▶ **REQUIRED ACTION**:
Where in the data does the word "nbviewer" appear? Find those lines and copy them.
[DATA EXTRACTS — start]
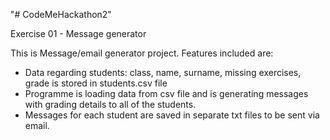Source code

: "# CodeMeHackathon2" 

Exercise 01 - Message generator

This is Message/email generator project. Features included are:
- Data regarding students: class, name, surname, missing exercises, grade is stored in students.csv file
- Programme is loading data from csv file and is generating messages with grading details to all of the students.
- Messages for each student are saved in separate txt files to be sent via email.



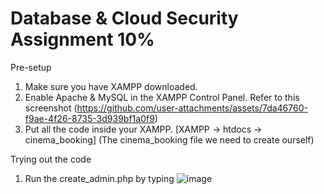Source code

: # Database & Cloud Security Assignment 10%

Pre-setup
1. Make sure you have XAMPP downloaded.
2. Enable Apache & MySQL in the XAMPP Control Panel. Refer to this screenshot 
  (https://github.com/user-attachments/assets/7da46760-f9ae-4f26-8735-3d939bf1a0f9)
3. Put all the code inside your XAMPP. [XAMPP -> htdocs -> cinema_booking] (The cinema_booking file we need to create ourself)

Trying out the code 
1. Run the create_admin.php by typing ![image](https://github.com/user-attachments/assets/aded852c-2353-4d56-84ba-19d466a0a4d7)

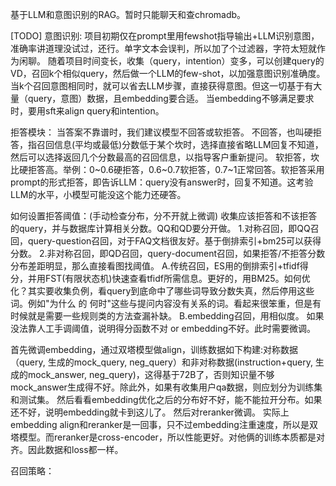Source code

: 基于LLM和意图识别的RAG。暂时只能聊天和查chromadb。

[TODO]
意图识别: 
项目初期仅在prompt里用fewshot指导输出+LLM识别意图，准确率讲道理没试过，还行。单字文本会误判，所以加了个过滤器，字符太短就作为闲聊。
随着项目时间变长，收集（query，intention）变多，可以创建query的VD，召回k个相似query，然后做一个LLM的few-shot，以加强意图识别准确度。
当k个召回意图相同时，就可以省去LLM步骤，直接获得意图。但这一切基于有大量（query，意图）数据，且embedding要合适。
当embedding不够满足要求时，要用sft来align query和intention。

拒答模块：
当答案不靠谱时，我们建议模型不回答或软拒答。
不回答，也叫硬拒答，指召回信息(平均或最低)分数低于某个坎时，选择直接省略LLM回复不知道，然后可以选择返回几个分数最高的召回信息，以指导客户重新提问。
软拒答，坎比硬拒答高。举例：0~0.6硬拒答，0.6~0.7软拒答，0.7~1正常回答。软拒答采用prompt的形式拒答，即告诉LLM：query没有answer时，回复不知道。这考验LLM的水平，小模型可能没这个能力还硬答。

如何设置拒答阈值：(手动检查分布，分不开就上微调)
收集应该拒答和不该拒答的query，并与数据库计算相关分数。QQ和QD要分开做。
1.对称召回，即QQ召回，query-question召回，对于FAQ文档很友好。基于倒排索引+bm25可以获得分数。
2.非对称召回，即QD召回，query-document召回，如果拒答/不拒答分数分布差距明显，那么直接看图找阈值。
A.传统召回，ES用的倒排索引+tfidf得分，并用FST(有限状态机)快速查看tfidf所需信息。更好的，用BM25。如何优化？其实要收集负例，看query到底命中了哪些词导致分数失真，然后停用这些词。例如"为什么 的 何时"这些与提问内容没有关系的词。看起来很笨重，但是有时候就是需要一些规则类的方法查漏补缺。
B.embedding召回，用相似度。
如果没法靠人工手调阈值，说明得分函数不对 or embedding不好。此时需要微调。

首先微调embedding，通过双塔模型做align，训练数据如下构建:对称数据（query, 生成的mock_query, neg_query）和非对称数据(instruction+query, 生成的mock_answer, neg_query)，这得基于72B了，否则知识量不够mock_answer生成得不好。除此外，如果有收集用户qa数据，则应划分为训练集和测试集。
然后看看embedding优化之后的分布好不好，能不能拉开分布。如果还不好，说明embedding就卡到这儿了。
然后对reranker微调。
实际上embedding align和reranker是一回事，只不过embedding注重速度，所以是双塔模型。而reranker是cross-encoder，所以性能更好。对他俩的训练本质都是对齐。因此数据和loss都一样。

召回策略：

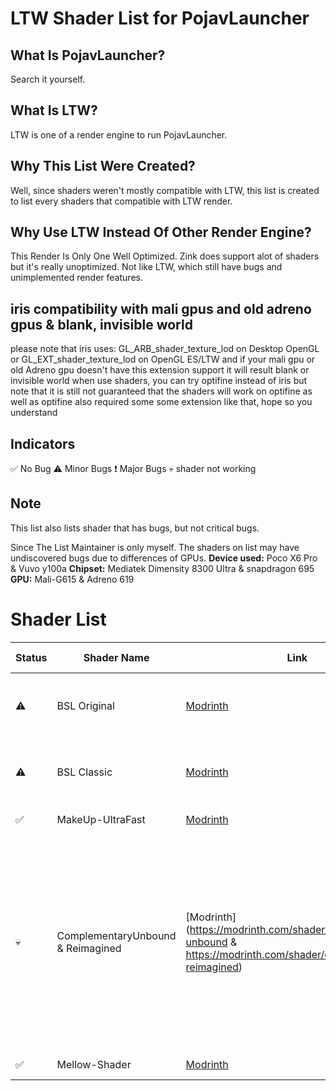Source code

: # LTW Shader List for PojavLauncher
## What Is PojavLauncher?
Search it yourself.
## What Is LTW?
LTW is one of a render engine to run PojavLauncher.
## Why This List Were Created?
Well, since shaders weren't mostly compatible with LTW, this list is created to list every shaders that compatible with LTW render.
## Why Use LTW Instead Of Other Render Engine?
This Render Is Only One Well Optimized. Zink does support alot of shaders but it's really unoptimized. Not like LTW, which still have bugs and unimplemented render features.
## iris compatibility with mali gpus and old adreno gpus & blank, invisible world
please note that iris uses:
 GL_ARB_shader_texture_lod on Desktop OpenGL or GL_EXT_shader_texture_lod on OpenGL ES/LTW and if your
 mali gpu or old Adreno gpu doesn't have this extension support it will result blank or invisible world
 when use shaders, you can try optifine instead of iris but note that it is still
 not guaranteed that the shaders will work on optifine as well as optifine also required some
 some extension like that, hope so you understand 
## Indicators 
✅ No Bug
⚠️ Minor Bugs
❗ Major Bugs
💀 shader not working 
## Note
This list also lists shader that has bugs, but not critical bugs.

Since The List Maintainer is only myself. The shaders on list may have undiscovered bugs due to differences of GPUs.
**Device used:** Poco X6 Pro & Vuvo y100a
**Chipset:** Mediatek Dimensity 8300 Ultra & snapdragon 695
**GPU:** Mali-G615 & Adreno 619
# Shader List
| Status | Shader Name | Link | Bugs | Last Checked | Tested On |
|--------|-------------|------|------|--------------|--------|
|⚠️|BSL Original|[Modrinth](https://modrinth.com/shader/bsl-shaders)|No Water Reflection, AO Shadow line bug (MALI)|20-01-2025|Poco X6 Pro|
|⚠️|BSL Classic|[Modrinth](https://modrinth.com/shader/bsl-shaders-classic)|No Water Reflection, AO Shadow line bug (MALI)|20-01-2025|Poco X6 Pro|
|✅|MakeUp-UltraFast|[Modrinth](https://modrinth.com/shader/makeup-ultra-fast-shaders)|None|20-01-2025|Poco X6 Pro|
|💀| ComplementaryUnbound & Reimagined|[Modrinth](https://modrinth.com/shader/complementary-unbound & https://modrinth.com/shader/complementary-reimagined)|Shader not working due to Error Unexpected error while creating framebuffer: Draw buffers [0, 1, 2] Status: 36054, modern adreno gups like adreno 7xx probably works fine|11-02-2025|Vivo y100a|
|✅| Mellow-Shader|[Modrinth](https://modrinth.com/shader/mellow)|None|11-02-2025|Vivo y100a|

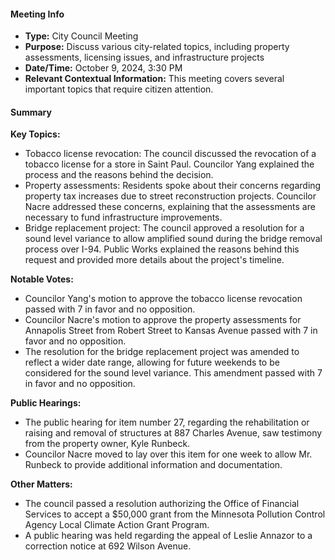 ---
---

#### Meeting Info
- **Type:** City Council Meeting
- **Purpose:** Discuss various city-related topics, including property assessments, licensing issues, and infrastructure projects
- **Date/Time:** October 9, 2024, 3:30 PM
- **Relevant Contextual Information:** This meeting covers several important topics that require citizen attention.

#### Summary

**Key Topics:**

*   Tobacco license revocation: The council discussed the revocation of a tobacco license for a store in Saint Paul. Councilor Yang explained the process and the reasons behind the decision.
*   Property assessments: Residents spoke about their concerns regarding property tax increases due to street reconstruction projects. Councilor Nacre addressed these concerns, explaining that the assessments are necessary to fund infrastructure improvements.
*   Bridge replacement project: The council approved a resolution for a sound level variance to allow amplified sound during the bridge removal process over I-94. Public Works explained the reasons behind this request and provided more details about the project's timeline.

**Notable Votes:**

*   Councilor Yang's motion to approve the tobacco license revocation passed with 7 in favor and no opposition.
*   Councilor Nacre's motion to approve the property assessments for Annapolis Street from Robert Street to Kansas Avenue passed with 7 in favor and no opposition.
*   The resolution for the bridge replacement project was amended to reflect a wider date range, allowing for future weekends to be considered for the sound level variance. This amendment passed with 7 in favor and no opposition.

**Public Hearings:**

*   The public hearing for item number 27, regarding the rehabilitation or raising and removal of structures at 887 Charles Avenue, saw testimony from the property owner, Kyle Runbeck.
*   Councilor Nacre moved to lay over this item for one week to allow Mr. Runbeck to provide additional information and documentation.

**Other Matters:**

*   The council passed a resolution authorizing the Office of Financial Services to accept a $50,000 grant from the Minnesota Pollution Control Agency Local Climate Action Grant Program.
*   A public hearing was held regarding the appeal of Leslie Annazor to a correction notice at 692 Wilson Avenue.

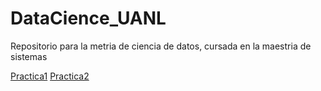 # DataCience_UANL
Repositorio para la metria de ciencia de datos, cursada en la maestria de sistemas

[Practica1](https://nbviewer.jupyter.org/github/alan-arnoldo-alcantar/DataScience_UANL/blob/master/p1/practica1.ipynb)
[Practica2](https://nbviewer.jupyter.org/github/alan-arnoldo-alcantar/DataScience_UANL/blob/master/p2/practica2.ipynb)
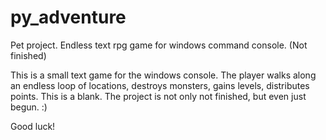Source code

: # py_adventure
Pet project. Endless text rpg game for windows command console. (Not finished)

This is a small text game for the windows console.
The player walks along an endless loop of locations, destroys monsters, gains levels, distributes points.
This is a blank. The project is not only not finished, but even just begun. :)

Good luck!
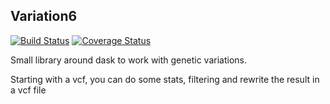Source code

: Variation6
----------
[![Build Status](https://travis-ci.org/pziarsolo/variation6.svg?branch=master)](https://travis-ci.org/pziarsolo/variation6) [![Coverage Status](https://coveralls.io/repos/github/pziarsolo/variation6/badge.svg?branch=master)](https://coveralls.io/github/pziarsolo/variation6?branch=master)

Small library around dask to work with genetic variations.

Starting with a vcf, you can do some stats, filtering and rewrite the result in a vcf file
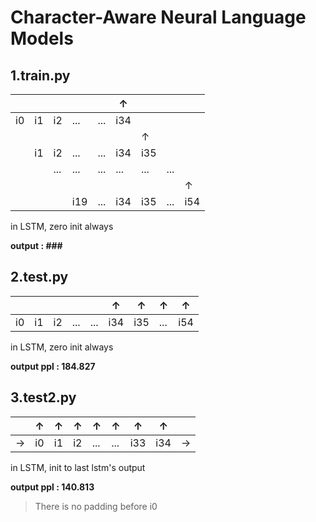 Character-Aware Neural Language Models
======================================
1.train.py
--------
|    |    |     |     |     | ↑   |     |     |     |
|----|----|-----|-----|-----|-----|-----|-----|-----|
| i0 | i1 | i2  | ... | ... | i34 |     |     |     |
|    |    |     |     |     |     | ↑   |     |     |
|    | i1 | i2  | ... | ... | i34 | i35 |     |     |
|    |    | ... | ... | ... | ... | ... | ... |     |
|    |    |     |     |     |     |     |     | ↑   |
|    |    |     | i19 | ... | i34 | i35 | ... | i54 |

in LSTM, zero init always

**output : ###**

2.test.py
-------
|    |    |    |     |     | ↑   | ↑   | ↑   | ↑   |
|----|----|----|-----|-----|-----|-----|-----|-----|
| i0 | i1 | i2 | ... | ... | i34 | i35 | ... | i54 |

in LSTM, zero init always

**output ppl : 184.827** 

3.test2.py
--------
|    | ↑  | ↑  | ↑  | ↑   | ↑   | ↑   | ↑   |    |
|----|----|----|----|-----|-----|-----|-----|----|
|  → | i0 | i1 | i2 | ... | ... | i33 | i34 | →  |

in LSTM, init to last lstm's output

**output ppl : 140.813** 

>There is no padding before i0
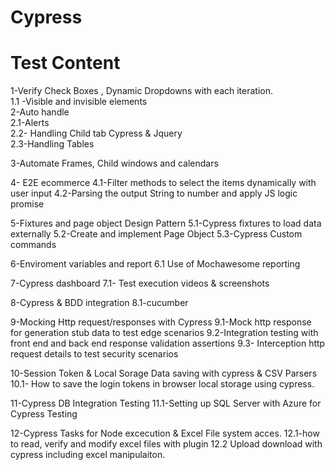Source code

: # Cypress
# Test Content
1-Verify Check Boxes , Dynamic Dropdowns with each iteration.
<br>
1.1 -Visible and invisible elements 
<br>
2-Auto handle
<br>
  2.1-Alerts
  <br>
  2.2- Handling Child tab Cypress & Jquery
  <br>
  2.3-Handling Tables 
  <br>

3-Automate Frames, Child windows and calendars

4- E2E ecommerce 
  4.1-Filter methods to select the items dynamically with user input 
  4.2-Parsing the output String to number and apply JS logic promise

5-Fixtures and page object Design Pattern 
  5.1-Cypress fixtures to load data externally
  5.2-Create and implement Page Object
  5.3-Cypress Custom commands

6-Enviroment variables and report
  6.1 Use of Mochawesome reporting 

7-Cypress dashboard
  7.1- Test execution videos & screenshots

8-Cypress & BDD integration 
  8.1-cucumber

9-Mocking Http request/responses with Cypress
  9.1-Mock http response for generation stub data to test edge scenarios 
  9.2-Integration testing with front end and back end response validation assertions
  9.3- Interception http request details to test security scenarios 

10-Session Token & Local Sorage Data saving with cypress & CSV Parsers 
  10.1- How to save the login tokens in browser local storage using cypress.

11-Cypress DB Integration Testing 
  11.1-Setting up SQL Server with Azure for Cypress Testing

12-Cypress Tasks for Node excecution & Excel File system acces. 
  12.1-how to read, verify and modify excel files with plugin
  12.2 Upload download with cypress including excel manipulaiton. 


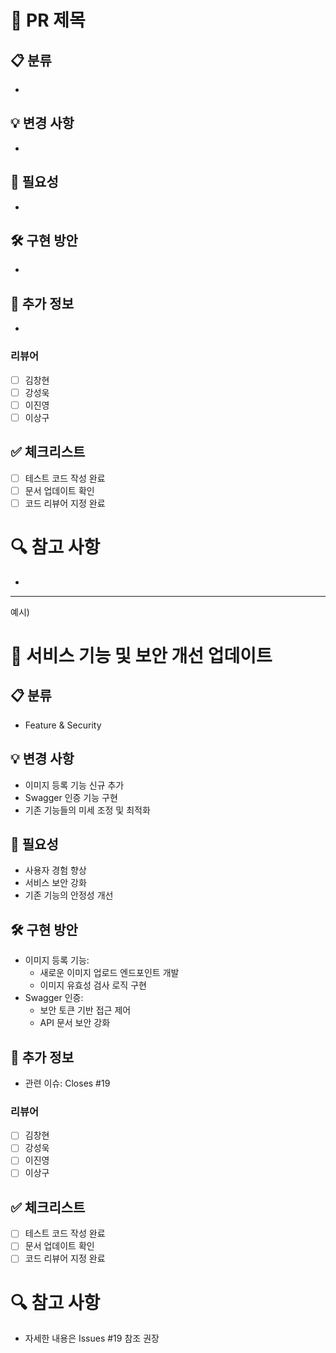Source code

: # 🚀 PR 제목

## 📋 분류
*

## 💡 변경 사항
*

## 🎯 필요성
* 

## 🛠️ 구현 방안
* 

## 📝 추가 정보
* 

### 리뷰어
* [ ] 김창현
* [ ] 강성욱
* [ ] 이진영
* [ ] 이상구

## ✅ 체크리스트
* [ ] 테스트 코드 작성 완료
* [ ] 문서 업데이트 확인
* [ ] 코드 리뷰어 지정 완료

# 🔍 참고 사항
*

--- 
예시) 

# 🚀 서비스 기능 및 보안 개선 업데이트

## 📋 분류
* Feature & Security

## 💡 변경 사항
* 이미지 등록 기능 신규 추가
* Swagger 인증 기능 구현
* 기존 기능들의 미세 조정 및 최적화

## 🎯 필요성
* 사용자 경험 향상
* 서비스 보안 강화
* 기존 기능의 안정성 개선

## 🛠️ 구현 방안
* 이미지 등록 기능:
  * 새로운 이미지 업로드 엔드포인트 개발
  * 이미지 유효성 검사 로직 구현
* Swagger 인증:
  * 보안 토큰 기반 접근 제어
  * API 문서 보안 강화

## 📝 추가 정보
* 관련 이슈: Closes #19 

### 리뷰어
* [ ] 김창현
* [ ] 강성욱
* [ ] 이진영
* [ ] 이상구

## ✅ 체크리스트
* [ ] 테스트 코드 작성 완료
* [ ] 문서 업데이트 확인
* [ ] 코드 리뷰어 지정 완료

# 🔍 참고 사항
* 자세한 내용은 Issues #19 참조 권장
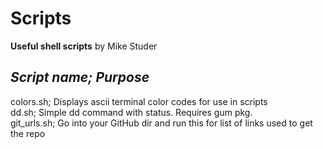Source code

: # Scripts
<strong>Useful shell scripts</strong>
by Mike Studer

## <em>Script name; Purpose</em><br>
colors.sh; Displays ascii terminal color codes for use in scripts<br>
dd.sh; Simple dd command with status. Requires gum pkg.<br>
git_urls.sh; Go into your GitHub dir and run this for list of links used to get the repo


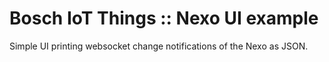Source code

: # Bosch IoT Things :: Nexo UI example

Simple UI printing websocket change notifications of the Nexo as JSON.
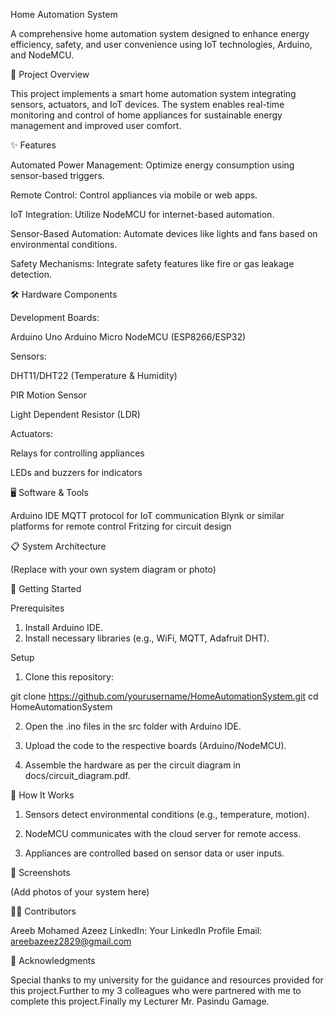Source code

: Home Automation System

A comprehensive home automation system designed to enhance energy efficiency, safety, and user convenience using IoT technologies, Arduino, and NodeMCU.


📜 Project Overview

This project implements a smart home automation system integrating sensors, actuators, and IoT devices. The system enables real-time monitoring and control of home appliances for sustainable energy management and improved user comfort.


✨ Features

Automated Power Management: Optimize energy consumption using sensor-based triggers.

Remote Control: Control appliances via mobile or web apps.

IoT Integration: Utilize NodeMCU for internet-based automation.

Sensor-Based Automation: Automate devices like lights and fans based on environmental conditions.

Safety Mechanisms: Integrate safety features like fire or gas leakage detection.


🛠️ Hardware Components

Development Boards:

Arduino Uno
Arduino Micro
NodeMCU (ESP8266/ESP32)


Sensors:

DHT11/DHT22 (Temperature & Humidity)

PIR Motion Sensor

Light Dependent Resistor (LDR)

Actuators:

Relays for controlling appliances

LEDs and buzzers for indicators


🖥️ Software & Tools

Arduino IDE
MQTT protocol for IoT communication
Blynk or similar platforms for remote control
Fritzing for circuit design


📋 System Architecture


(Replace with your own system diagram or photo)


🚀 Getting Started

Prerequisites

1. Install Arduino IDE.
2. Install necessary libraries (e.g., WiFi, MQTT, Adafruit DHT).


Setup

1. Clone this repository:

git clone https://github.com/yourusername/HomeAutomationSystem.git
cd HomeAutomationSystem


2. Open the .ino files in the src folder with Arduino IDE.


3. Upload the code to the respective boards (Arduino/NodeMCU).


4. Assemble the hardware as per the circuit diagram in docs/circuit_diagram.pdf.


🧪 How It Works

1. Sensors detect environmental conditions (e.g., temperature, motion).

2. NodeMCU communicates with the cloud server for remote access.

3. Appliances are controlled based on sensor data or user inputs.


📸 Screenshots


(Add photos of your system here)


🧑‍💻 Contributors

Areeb Mohamed Azeez
LinkedIn: Your LinkedIn Profile
Email: areebazeez2829@gmail.com


🤝 Acknowledgments

Special thanks to my university for the guidance and resources provided for this project.Further to my 3 colleagues who were partnered with me to complete this project.Finally my Lecturer Mr. Pasindu Gamage.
[DATA EXTRACTS — finish]
▶ **WRITTEN SOLUTION**:
[Practica1](https://nbviewer.jupyter.org/github/alan-arnoldo-alcantar/DataScience_UANL/blob/master/p1/practica1.ipynb)
[Practica2](https://nbviewer.jupyter.org/github/alan-arnoldo-alcantar/DataScience_UANL/blob/master/p2/practica2.ipynb)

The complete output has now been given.